I recently converted my laptop from dual-boot to linux-only, and made the windows portion a VMWare guest.
For the most part, things worked ok -- with the following exceptions:
o VMWare suspend is slower than a VMWare reboot
o Even though I limited the session to 768mb, it seems to eat more and
more resources as it runs, requiring frequent vmware restarts.
o This eventually makes the host slow, which requires linux reboots.
o One of the apps I needed, the Cisco IP Phone, does not work under vmware,
so now I have to use Skype -- which I have to pay for.
o My Video Chipset (FireGL 3200) is not supported by the current accelerated drivers, so gaming is out.
o And, power management. I've set linux to drop the cpu speed when it gets hot -- but it still seems to burn WAY more power than windows, cooking my legs too often.

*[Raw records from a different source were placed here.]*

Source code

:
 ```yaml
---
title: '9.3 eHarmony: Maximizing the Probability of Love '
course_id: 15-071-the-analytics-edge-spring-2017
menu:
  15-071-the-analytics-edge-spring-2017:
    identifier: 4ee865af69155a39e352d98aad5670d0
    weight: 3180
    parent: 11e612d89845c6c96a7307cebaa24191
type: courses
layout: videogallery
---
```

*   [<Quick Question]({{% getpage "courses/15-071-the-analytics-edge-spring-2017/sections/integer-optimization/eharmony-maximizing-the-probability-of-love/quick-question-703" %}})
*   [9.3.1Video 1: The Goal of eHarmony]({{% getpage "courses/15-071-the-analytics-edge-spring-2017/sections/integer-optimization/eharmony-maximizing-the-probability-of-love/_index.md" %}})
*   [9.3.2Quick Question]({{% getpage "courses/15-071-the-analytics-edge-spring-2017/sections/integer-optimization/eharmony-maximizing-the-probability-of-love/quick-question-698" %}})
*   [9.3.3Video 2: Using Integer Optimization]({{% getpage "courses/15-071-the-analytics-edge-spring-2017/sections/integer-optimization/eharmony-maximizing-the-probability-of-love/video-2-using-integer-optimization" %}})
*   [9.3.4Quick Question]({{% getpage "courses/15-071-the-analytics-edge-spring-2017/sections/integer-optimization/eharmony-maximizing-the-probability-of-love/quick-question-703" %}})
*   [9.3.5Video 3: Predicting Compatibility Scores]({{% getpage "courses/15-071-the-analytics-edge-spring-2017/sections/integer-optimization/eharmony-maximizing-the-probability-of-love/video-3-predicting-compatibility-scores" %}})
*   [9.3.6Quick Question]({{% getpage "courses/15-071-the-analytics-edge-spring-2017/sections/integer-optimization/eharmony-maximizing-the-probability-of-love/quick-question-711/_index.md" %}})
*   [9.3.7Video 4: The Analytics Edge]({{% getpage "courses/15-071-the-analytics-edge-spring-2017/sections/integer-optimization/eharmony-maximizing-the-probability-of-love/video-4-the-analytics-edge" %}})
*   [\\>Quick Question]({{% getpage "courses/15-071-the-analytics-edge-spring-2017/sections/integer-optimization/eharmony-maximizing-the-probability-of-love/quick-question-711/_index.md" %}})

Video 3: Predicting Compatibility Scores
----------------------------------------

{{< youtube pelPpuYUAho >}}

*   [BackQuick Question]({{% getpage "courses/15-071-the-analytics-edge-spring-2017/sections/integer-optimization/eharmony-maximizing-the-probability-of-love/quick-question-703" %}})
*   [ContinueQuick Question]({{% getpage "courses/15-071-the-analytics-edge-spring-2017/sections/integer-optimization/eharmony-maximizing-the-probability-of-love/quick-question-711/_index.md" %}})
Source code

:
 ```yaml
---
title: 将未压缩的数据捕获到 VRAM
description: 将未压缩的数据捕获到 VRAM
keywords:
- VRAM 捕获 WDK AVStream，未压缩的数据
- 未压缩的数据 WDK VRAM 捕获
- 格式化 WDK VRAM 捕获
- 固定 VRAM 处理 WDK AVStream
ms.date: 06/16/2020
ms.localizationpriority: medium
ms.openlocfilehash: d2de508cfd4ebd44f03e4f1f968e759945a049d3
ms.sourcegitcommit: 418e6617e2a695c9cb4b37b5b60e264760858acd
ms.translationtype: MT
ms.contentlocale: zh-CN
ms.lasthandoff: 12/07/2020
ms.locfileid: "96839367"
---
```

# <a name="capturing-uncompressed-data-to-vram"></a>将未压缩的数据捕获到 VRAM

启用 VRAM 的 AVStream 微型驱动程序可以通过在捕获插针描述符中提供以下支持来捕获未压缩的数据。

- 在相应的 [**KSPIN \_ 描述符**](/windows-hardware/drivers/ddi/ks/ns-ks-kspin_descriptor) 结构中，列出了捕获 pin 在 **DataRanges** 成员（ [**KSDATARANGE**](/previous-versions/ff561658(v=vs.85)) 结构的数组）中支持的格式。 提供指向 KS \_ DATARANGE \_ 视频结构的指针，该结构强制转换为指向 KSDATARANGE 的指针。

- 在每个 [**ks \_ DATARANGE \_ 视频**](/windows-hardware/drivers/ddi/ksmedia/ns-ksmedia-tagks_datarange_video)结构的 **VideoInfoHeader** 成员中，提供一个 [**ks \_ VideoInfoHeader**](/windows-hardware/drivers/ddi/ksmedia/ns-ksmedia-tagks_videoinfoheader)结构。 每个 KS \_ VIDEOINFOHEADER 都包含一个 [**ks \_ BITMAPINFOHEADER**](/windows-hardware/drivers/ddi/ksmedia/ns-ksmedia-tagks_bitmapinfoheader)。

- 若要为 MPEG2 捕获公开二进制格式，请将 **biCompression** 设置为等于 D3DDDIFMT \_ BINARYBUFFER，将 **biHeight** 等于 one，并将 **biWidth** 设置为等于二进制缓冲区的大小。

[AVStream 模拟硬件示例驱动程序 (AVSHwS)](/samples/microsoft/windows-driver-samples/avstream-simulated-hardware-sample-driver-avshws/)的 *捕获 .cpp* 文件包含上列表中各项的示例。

So -- I'm considering going a different direction. I still don't want dual boot -- there are several times when having access to both windows and linux at the same time is very useful. So, I'm considering using XP as the *Host* os, and running Linux in a VMware session. So -- this generates some questions:
o I *assume* that Linux will be WAY more friendly in a vmware session than windows -- is this a correct assumption?
o Is VMWare the best thing to use here? I know Linux is pretty happy in other virtualizers -- which one works best with windows as a host? Before anyone starts talking about *real* virtualizers -- keep in mind I have a Pentium M, w/o the VT stuff -- So -- Xen is out.
o And, finally -- a windows partition thingie question. I physically switched disks when I did this (after using VMWare converter to make my vmware drive). I still have the old partition. Is there an easy way to convert a small partition on one disk to a larger partition on another disk?
Thanks in advance,
-Dave
--
David Frascone
Originality is the art of concealing your sources.